Puis, je me prépare avec Marine, mon Agnès.
Caché derrière le rideau, on stresse. Je profite de ce stress. Je l'aime bien. J'essaie de trouver l'ouverture. Un technicien nous dit que ça va bientôt commencer. Il est mignon... La musique retentit. Et Lumière.
J'ouvre à grand. Je me promène. La suite, certains la connaissent. Je dis mon texte. Je dis mes apartés, mes « Ah suppôt de Satan, exécrable damnée ! », très facile à dire d'une manière naturelle. Je fais ce que je peux, mais j'essaie de l'oublier. Autant chasser les mauvais souvenirs à la naissance ! J'entends des chuchotements. Au premier rang. Qu'est-ce qu'ils ont les débiles devant ? S'ils sont là pour parler, dehors, ils peuvent très bien parler. Si ça les fait chié, qu'ils se cassent ! Je trouve que c'est totalement irrespectueux envers les comédiens. Et je trouve ça assez puéril, à croire qu'ils ne sont pas assez matures pour se taire dans un théâtre. Le respect des acteurs, ils en ont pas conscience... Je ne m'excuse pas de m'emporter, même si je pense connaître les gens chuchoteurs, mais ça m'a très énervé.

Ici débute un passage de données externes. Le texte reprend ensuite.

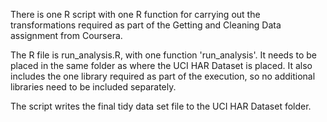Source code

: There is one R script with one R function for carrying out the transformations required as part of the Getting and Cleaning Data assignment from Coursera.

The R file is run_analysis.R, with one function 'run_analysis'. It needs to be placed in the same folder as where the UCI HAR Dataset is placed. It also includes the one library required as part of the execution, so no additional libraries need to be included separately.

The script writes the final tidy data set file to the UCI HAR Dataset folder.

Puis, je dis ma phrase, mais je n'ai pas réfléchi. « Mais pour guérir du mal qui... » Là, je me rends compte que j'ai sauté tout un passage. Un pont sympa à dire, et marrant. Qu'est-ce que je fais ? Je... Je continue ? « ...dit qui le possède n'a-t-il point exigé de vous d'autres remèdes ? ». Et... Et merde ! C'est quoi la suite ? Je vois très bien où on en est dans le texte, je le vois visuellement. Mais... un trou... Je me rapproche, je réfléchis. Ca vient pas. Je m'approche. Je fais attention aux souffleurs. J'entends des chuchotements. Mon Agnès qui devient Marine et qui me souffle. Il ne faut pas. Mon oreille n'entend pas. Silence dans ma tête. Mais bon sang, soufflez bordel ! Tout le monde le voit que j'ai un trou, alors autant écourter mes peines. Je bidouille une phrase « Comment cela s'est passé ? ». Vive l'époque de Molière... Je reprends pied, mais je me suis trop rapproché. Tant pis. Je fais le pont. Je pense à une certaine demoiselle lorsque je dis « Je souffre en damné. ». Et là arrive mon aparté. C'est assez bien de parler directement au public. Lui, il s'en fout, mais pas moi. « Est-ce que c'est mal fait ce que je vous ai dit ? ». A mon tour. Je redis ma phrase, mais je la redis vite. D'une traite. Hop là, débarrassé ! Une autre phrase me faisant toujours penser à la même demoiselle. « Ah vous ne savez pas ce que c'est que ça foi ! ». Je lui avais répété des tonnes de fois... Puis, je finis mon rôle. Content de moi sur la fin. C'est l'une des seules fois, voire la seule, où je n'ai pas eu de gros blanc, ce qui casse tout...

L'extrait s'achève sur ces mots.